#### What is being asked
Leaving out every image, restate all the records word for word.

........

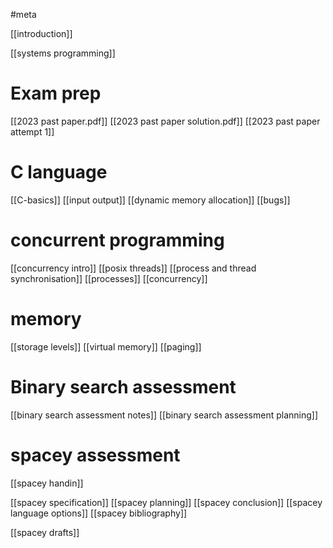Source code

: #meta

[[introduction]]

[[systems programming]]

# Exam prep

[[2023 past paper.pdf]]
[[2023 past paper solution.pdf]]
[[2023 past paper attempt 1]]
# C language
[[C-basics]]
[[input output]]
[[dynamic memory allocation]]
[[bugs]]
# concurrent programming

[[concurrency intro]]
[[posix threads]]
[[process and thread synchronisation]]
[[processes]]
[[concurrency]]

# memory

[[storage levels]]
[[virtual memory]]
[[paging]]
# Binary search assessment

[[binary search assessment notes]]
[[binary search assessment planning]]

# spacey assessment

[[spacey handin]]

[[spacey specification]]
[[spacey planning]]
[[spacey conclusion]]
[[spacey language options]]
[[spacey bibliography]]

[[spacey drafts]]


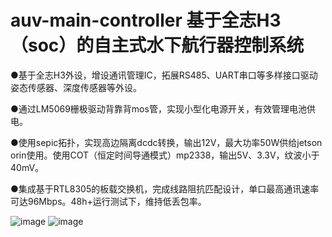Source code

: # auv-main-controller 基于全志H3（soc）的自主式水下航行器控制系统                 

●基于全志H3外设，增设通讯管理IC，拓展RS485、UART串口等多样接口驱动姿态传感器、深度传感器等外设。

●通过LM5069栅极驱动背靠背mos管，实现小型化电源开关，有效管理电池供电。

●使用sepic拓扑，实现高边隔离dcdc转换，输出12V，最大功率50W供给jetson orin使用。使用COT（恒定时间导通模式）mp2338，输出5V、3.3V，纹波小于40mV。

●集成基于RTL8305的板载交换机，完成线路阻抗匹配设计，单口最高通讯速率可达96Mbps。48h+运行测试下，维持低丢包率。

![image](https://github.com/user-attachments/assets/a9c93164-c26f-4d85-8fc2-a759e97f2cec)
![image](https://github.com/user-attachments/assets/57448ebe-1fe1-4e9c-92a0-8fab9e932b96)
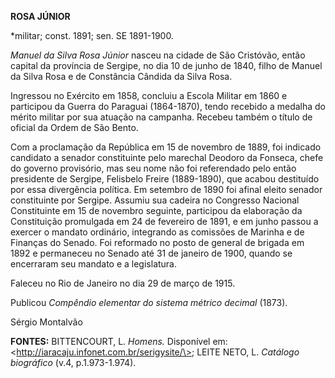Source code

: **ROSA JÚNIOR**

\*militar; const. 1891; sen. SE 1891-1900.

*Manuel da Silva Rosa Júnior* nasceu na cidade de São Cristóvão, então
capital da província de Sergipe, no dia 10 de junho de 1840, filho de
Manuel da Silva Rosa e de Constância Cândida da Silva Rosa.

Ingressou no Exército em 1858, concluiu a Escola Militar em 1860 e
participou da Guerra do Paraguai (1864-1870), tendo recebido a medalha
do mérito militar por sua atuação na campanha. Recebeu também o título
de oficial da Ordem de São Bento.

Com a proclamação da República em 15 de novembro de 1889, foi indicado
candidato a senador constituinte pelo marechal Deodoro da Fonseca, chefe
do governo provisório, mas seu nome não foi referendado pelo então
presidente de Sergipe, Felisbelo Freire (1889-1890), que acabou
destituído por essa divergência política. Em setembro de 1890 foi afinal
eleito senador constituinte por Sergipe. Assumiu sua cadeira no
Congresso Nacional Constituinte em 15 de novembro seguinte, participou
da elaboração da Constituição promulgada em 24 de fevereiro de 1891, e
em junho passou a exercer o mandato ordinário, integrando as comissões
de Marinha e de Finanças do Senado. Foi reformado no posto de general de
brigada em 1892 e permaneceu no Senado até 31 de janeiro de 1900, quando
se encerraram seu mandato e a legislatura.

Faleceu no Rio de Janeiro no dia 29 de março de 1915.

Publicou *Compêndio elementar do sistema métrico decimal* (1873).

Sérgio Montalvão

**FONTES:** BITTENCOURT, L. *Homens.* Disponível em:
\<http://iaracaju.infonet.com.br/serigysite/\>; LEITE NETO, L. *Catálogo
biográfico* (v.4, p.1.973-1.974).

........

#### Response area
Source code

: #meta

[[introduction]]

[[systems programming]]

# Exam prep

[[2023 past paper.pdf]]
[[2023 past paper solution.pdf]]
[[2023 past paper attempt 1]]
# C language
[[C-basics]]
[[input output]]
[[dynamic memory allocation]]
[[bugs]]
# concurrent programming

[[concurrency intro]]
[[posix threads]]
[[process and thread synchronisation]]
[[processes]]
[[concurrency]]

# memory

[[storage levels]]
[[virtual memory]]
[[paging]]
# Binary search assessment

[[binary search assessment notes]]
[[binary search assessment planning]]

# spacey assessment

[[spacey handin]]

[[spacey specification]]
[[spacey planning]]
[[spacey conclusion]]
[[spacey language options]]
[[spacey bibliography]]

[[spacey drafts]]


Source code

: # auv-main-controller 基于全志H3（soc）的自主式水下航行器控制系统                 

●基于全志H3外设，增设通讯管理IC，拓展RS485、UART串口等多样接口驱动姿态传感器、深度传感器等外设。

●通过LM5069栅极驱动背靠背mos管，实现小型化电源开关，有效管理电池供电。

●使用sepic拓扑，实现高边隔离dcdc转换，输出12V，最大功率50W供给jetson orin使用。使用COT（恒定时间导通模式）mp2338，输出5V、3.3V，纹波小于40mV。

●集成基于RTL8305的板载交换机，完成线路阻抗匹配设计，单口最高通讯速率可达96Mbps。48h+运行测试下，维持低丢包率。

![image](https://github.com/user-attachments/assets/a9c93164-c26f-4d85-8fc2-a759e97f2cec)
![image](https://github.com/user-attachments/assets/57448ebe-1fe1-4e9c-92a0-8fab9e932b96)
Source code

: **ROSA JÚNIOR**

\*militar; const. 1891; sen. SE 1891-1900.

*Manuel da Silva Rosa Júnior* nasceu na cidade de São Cristóvão, então
capital da província de Sergipe, no dia 10 de junho de 1840, filho de
Manuel da Silva Rosa e de Constância Cândida da Silva Rosa.

Ingressou no Exército em 1858, concluiu a Escola Militar em 1860 e
participou da Guerra do Paraguai (1864-1870), tendo recebido a medalha
do mérito militar por sua atuação na campanha. Recebeu também o título
de oficial da Ordem de São Bento.

Com a proclamação da República em 15 de novembro de 1889, foi indicado
candidato a senador constituinte pelo marechal Deodoro da Fonseca, chefe
do governo provisório, mas seu nome não foi referendado pelo então
presidente de Sergipe, Felisbelo Freire (1889-1890), que acabou
destituído por essa divergência política. Em setembro de 1890 foi afinal
eleito senador constituinte por Sergipe. Assumiu sua cadeira no
Congresso Nacional Constituinte em 15 de novembro seguinte, participou
da elaboração da Constituição promulgada em 24 de fevereiro de 1891, e
em junho passou a exercer o mandato ordinário, integrando as comissões
de Marinha e de Finanças do Senado. Foi reformado no posto de general de
brigada em 1892 e permaneceu no Senado até 31 de janeiro de 1900, quando
se encerraram seu mandato e a legislatura.

Faleceu no Rio de Janeiro no dia 29 de março de 1915.

Publicou *Compêndio elementar do sistema métrico decimal* (1873).

Sérgio Montalvão

**FONTES:** BITTENCOURT, L. *Homens.* Disponível em:
\<http://iaracaju.infonet.com.br/serigysite/\>; LEITE NETO, L. *Catálogo
biográfico* (v.4, p.1.973-1.974).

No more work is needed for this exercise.